There's been a lot of discussion in the Rails community and on Hacker News over the last couple of weeks about where business logic belongs in Rails in particular, and MVC in general. There seem to be broadly two camps: DHH's "just put it all in the model" and the "objects should have single concerns" guys. To me though, business logic doesn't belong in MVC at all.
Design patterns are not always, or even often, competitors. Using multiple patterns to architect your application is common and quite sensible. For example, MVC and MVVM are both UI decoupling patterns, but they manage different concerns, and can be used well together. In a rich client framework like .NET's WPF, you end up with a kind of MVVMC setup; a combination of the patterns where the controller treats the V/VM part of MVVM as its view. In a web app it's quite possible to have a 'pure' MVC design on the server side which feeds an MVVM setup on the client, which in turn calls back to the MVC controller.
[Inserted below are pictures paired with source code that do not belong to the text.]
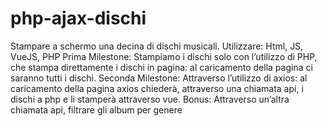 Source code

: # php-ajax-dischi
Stampare a schermo una decina di dischi musicali.
Utilizzare:
Html, JS, VueJS, PHP
Prima Milestone:
Stampiamo i dischi solo con l’utilizzo di PHP, che stampa direttamente i dischi in pagina: al caricamento della pagina ci saranno tutti i dischi.
Seconda Milestone:
Attraverso l’utilizzo di axios: al caricamento della pagina axios chiederà, attraverso una chiamata api, i dischi a php e li stamperà attraverso vue.
Bonus:
Attraverso un’altra chiamata api, filtrare gli album per genere
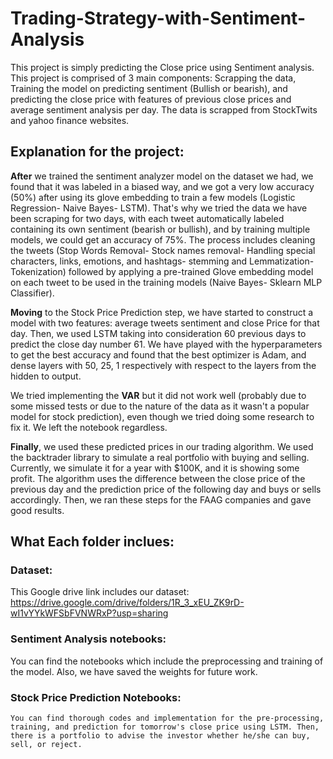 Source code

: # Trading-Strategy-with-Sentiment-Analysis
This project is simply predicting the Close price using Sentiment analysis. 
This project is comprised of 3 main components: Scrapping the data, Training the model on predicting sentiment (Bullish or bearish), and predicting the close price with features of previous close prices and average sentiment analysis per day. 
The data is scrapped from StockTwits and yahoo finance websites. 

## Explanation for the project:

**After** we trained the sentiment analyzer model on the dataset we had, we found that it was labeled in a biased way, and we got a very low accuracy (50%) after using its glove embedding to train a few models (Logistic Regression-  Naive Bayes- LSTM). That's why we tried the data we have been scraping for two days, with each tweet automatically labeled containing its own sentiment (bearish or bullish),  and by training multiple models, we could get an accuracy of 75%. The process includes cleaning the tweets (Stop Words Removal- Stock names removal- Handling special characters, links, emotions, and hashtags- stemming and Lemmatization- Tokenization) followed by applying a pre-trained Glove embedding model on each tweet to be used in the training models (Naive Bayes- Sklearn MLP Classifier).

**Moving** to the Stock Price Prediction step, we have started to construct a model with two features:  average tweets sentiment and close Price for that day. Then, we used LSTM taking into consideration 60 previous days to predict the close day number 61. We have played with the hyperparameters to get the best accuracy and found that the best optimizer is Adam, and dense layers with 50, 25, 1 respectively with respect to the layers from the hidden to output. 

We tried implementing the **VAR** but it did not work well (probably due to some missed tests or due to the nature of the data as it wasn't a popular model for stock prediction), even though we tried doing some research to fix it. We left the notebook regardless. 

**Finally**, we used these predicted prices in our trading algorithm. We used the backtrader library to simulate a real portfolio with buying and selling. Currently, we simulate it for a year with $100K, and it is showing some profit. The algorithm uses the difference between the close price of the previous day and the prediction price of the following day and buys or sells accordingly.  Then, we ran these steps for the FAAG companies and gave good results. 

## What Each folder inclues: 


### Dataset: 
This Google drive link includes our dataset: https://drive.google.com/drive/folders/1R_3_xEU_ZK9rD-wI1vYYkWFSbFVNWRxP?usp=sharing

### Sentiment Analysis notebooks:


You can find the notebooks which include the preprocessing and training of the model. Also, we have saved the weights for future work.


### Stock Price Prediction Notebooks: 
	You can find thorough codes and implementation for the pre-processing, training, and prediction for tomorrow's close price using LSTM. Then, there is a portfolio to advise the investor whether he/she can buy, sell, or reject. 

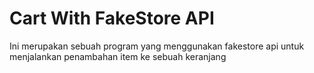 # Cart With FakeStore API

Ini merupakan sebuah program yang menggunakan fakestore api untuk menjalankan penambahan item ke sebuah keranjang 
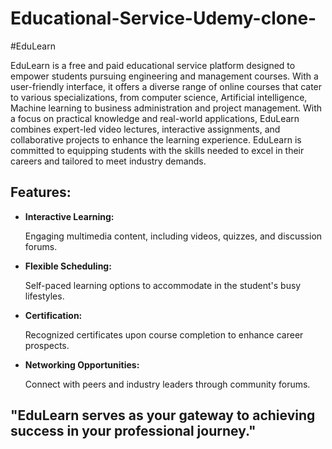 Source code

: # Educational-Service-Udemy-clone-

#EduLearn
<p>EduLearn is a free and paid educational service platform designed to empower students pursuing engineering and management courses. With a user-friendly interface, it offers a diverse range of online courses that cater to various specializations, from computer science, Artificial intelligence, Machine learning to business administration and project management. With a focus on practical knowledge and real-world applications, EduLearn combines expert-led video lectures, interactive assignments, and collaborative projects to enhance the learning experience. EduLearn is committed to equipping students with the skills needed to excel in their careers and tailored to meet industry demands. </p>

<h2>Features: </h2>

* __Interactive Learning:__ <p>Engaging multimedia content, including videos, quizzes, and discussion forums.</p>
* __Flexible Scheduling:__ <p>Self-paced learning options to accommodate in the student's busy lifestyles.</p>
* __Certification:__ <p>Recognized certificates upon course completion to enhance career prospects.</p>
* __Networking Opportunities:__ <p>Connect with peers and industry leaders through community forums.</p>


<h2>"EduLearn serves as your gateway to achieving success in your professional journey."</h2>
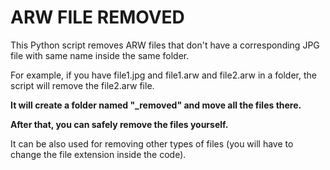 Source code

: # ARW FILE REMOVED
This Python script removes ARW files that don't have a corresponding JPG file with same name inside the same folder.

For example, if you have file1.jpg and file1.arw and file2.arw in a folder, the script will remove the file2.arw file.

**It will create a folder named "_removed" and move all the files there.**

**After that, you can safely remove the files yourself.**

It can be also used for removing other types of files (you will have to change the file extension inside the code).
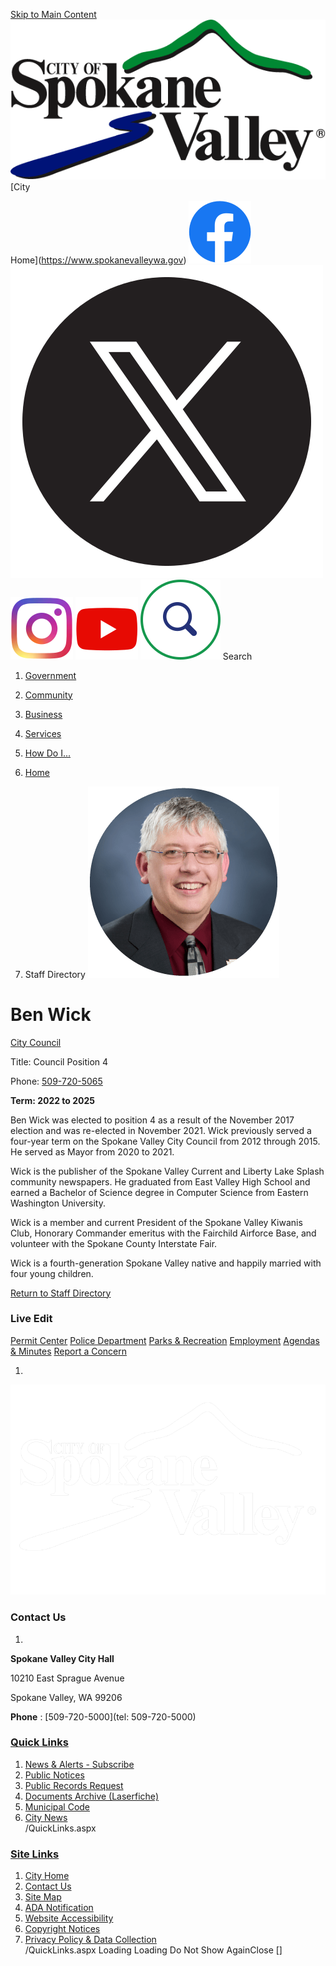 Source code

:   [Skip to Main Content](https://www.spokanevalleywa.gov/directory.aspx?EID=20#contentarea)   [![Home Page](images/0ad9a8c94aa440cc4df299174e9931c543b1e622fc867ea7277fd0af7847c0ce)](https://www.spokanevalleywa.gov/directory.aspx?EID=20)   [City

Home](https://www.spokanevalleywa.gov)   [![Facebook](images/f75fe6b2979150f27a65063a45dbac12cb171f396bc24955a51d5e5defb17ca0)](https://www.facebook.com/CityofSpokaneValley)   [![X](images/d0fe2b098c04be543d26e00ab1bb534b0b5d55a572d8ce33a85fd54e4fbee539)](https://x.com/CityofSV)   [![Instagram](images/bfc2ef8c5004f63148ccd7fd8aaaa4868631322e5348decd83a385f3ae66d6a2)](https://www.instagram.com/cityspokanevalley)   [![YouTube](images/8335cb2aaec79833d44df2341de759285c86be49875c599b70ec9f7b0e600f0d)](https://www.youtube.com/channel/UCoNlPNd0y5U905mvDfEmn7g)   [![Search](images/ad23c84baf3bd9c160ae4646d88f899251fe74719b13e7287c813e1fabde5475)](https://www.spokanevalleywa.gov/Search/Results) Search 

 1.  [Government](https://www.spokanevalleywa.gov/27/Government) 
 1.  [Community](https://www.spokanevalleywa.gov/31/Community) 
 1.  [Business](https://www.spokanevalleywa.gov/101/Business) 
 1.  [Services](https://www.spokanevalleywa.gov/149/Services) 
 1.  [How Do I...](https://www.spokanevalleywa.gov/9/How-Do-I) 
  []()  []()  

 1.  [Home](https://www.spokanevalleywa.gov/directory.aspx?EID=20) 
 1. Staff Directory
  ![Headshot of Councilmember Ben Wick](images/34c36da77d41825134e499a98f9b83c8281ac22d1a4a86833533d6d703099b58)  

# Ben Wick

   [City Council](https://www.spokanevalleywa.gov/Directory.aspx?DID=8) 

Title: Council Position 4

Phone: [509-720-5065](tel:5097205065) 

 __Term: 2022 to 2025__ 

Ben Wick was elected to position 4 as a result of the November 2017 election and was re-elected in November 2021. Wick previously served a four-year term on the Spokane Valley City Council from 2012 through 2015. He served as Mayor from 2020 to 2021.

Wick is the publisher of the Spokane Valley Current and Liberty Lake Splash community newspapers. He graduated from East Valley High School and earned a Bachelor of Science degree in Computer Science from Eastern Washington University.

Wick is a member and current President of the Spokane Valley Kiwanis Club, Honorary Commander emeritus with the Fairchild Airforce Base, and volunteer with the Spokane County Interstate Fair. 

Wick is a fourth-generation Spokane Valley native and happily married with four young children.

  

 [Return to Staff Directory](https://www.spokanevalleywa.gov/Directory.aspx) 

### Live Edit

 [](https://www.spokanevalleywa.gov/directory.aspx?EID=20)   [Permit Center](https://www.spokanevalleywa.gov/180/Permit-Center)   [Police Department](https://www.spokanevalleywa.gov/169/Police)   [Parks & Recreation](https://www.spokanevalleywa.gov/163/Parks-Recreation)   [Employment](https://www.spokanevalleywa.gov/411)   [Agendas & Minutes](https://www.spokanevalleywa.gov/129/Agendas-Minutes)   [Report a Concern](https://www.spokanevalleywa.gov/443/SVexpress---Report-a-Concern)  

 1.    

 ![Home Page](images/026af6a61a5ac689510b60b6fc66b0f3f9732d306d5983a5da3be8cb6c1d79a0)    

### Contact Us

 1.    

 __Spokane Valley City Hall__    

10210 East Sprague Avenue   

Spokane Valley, WA 99206   

 __Phone__ : [509-720-5000](tel: 509-720-5000)    

###  [Quick Links](https://www.spokanevalleywa.gov/QuickLinks.aspx?CID=15) 

 1.  [News & Alerts - Subscribe](https://public.govdelivery.com/accounts/WASPOKANEVALLEY/subscriber/new?qsp=CODE_RED)  
 1.  [Public Notices](https://www.spokanevalleywa.gov/359/2154/Public-Notices)  
 1.  [Public Records Request](https://spokanevalleywa.gov/691/Public-Records)  
 1.  [Documents Archive (Laserfiche)](https://laserfiche.spokanevalley.org/WebLink/Browse.aspx?dbid=0&repo=SpokaneValley)  
 1.  [Municipal Code](https://www.codepublishing.com/WA/SpokaneValley)  
 1.  [City News](https://www.spokanevalleywa.gov/CivicAlerts.aspx?CID=1)  
 /QuickLinks.aspx 

###  [Site Links](https://www.spokanevalleywa.gov/QuickLinks.aspx?CID=16) 

 1.  [City Home](https://www.spokanevalleywa.gov)  
 1.  [Contact Us](https://www.spokanevalleywa.gov/directory.aspx)  
 1.  [Site Map](https://www.spokanevalleywa.gov/sitemap)  
 1.  [ADA Notification](https://www.spokanevalleywa.gov/207/Americans-with-Disabilities-Act-Notice)  
 1.  [Website Accessibility](https://www.spokanevalleywa.gov/accessibility)  
 1.  [Copyright Notices](https://www.spokanevalleywa.gov/copyright)  
 1.  [Privacy Policy & Data Collection](https://www.spokanevalleywa.gov/privacy)  
 /QuickLinks.aspx Loading Loading Do Not Show AgainClose []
The patterns are not competitors. Neither of them solve the "full stack", from UI back to persistence. And to get back to the main point, this is the problem with the Rails debate: it tries to use MVC to design the whole stack. This will work for apps where the domain is fairly simple. Some of the models may get a bit messy, but on the whole it'll be fine. But when the domain becomes complex the models becomes unmanageable. And that's where another design pattern comes in: n-tier.
Remember that guy? He's the one who says you should separate your app into logical layers like persistence, business logic and presentation. The full stack MVC approach is trying to put persistence and business logic all into the one "model" concept, whereas really MVC addresses just the presentation layer. If your MVC model isn't simple, it probably needs to be abstracted away until it is. That doesn't necessarily mean services and DTOs, but some form of abstraction is needed.
I'm not a "big architecture" guy by any means. I've seen apps with fairly simple business logic transformed into overly complex beasts as the result of too much separation of concerns (eg. service calls between the presentation tier and the business tier, which always run on the same box). There's a balance that depends in large part on the scale and complexity of what you're creating: sometimes architecture adds unnecessary complexity and indirection; sometimes it provides necessary structure and control.
If it's the opinion of Rails that MVC is an appropriate full stack pattern, then that naturally limits the complexity of the problems you can solve with it before you have to start working against the framework.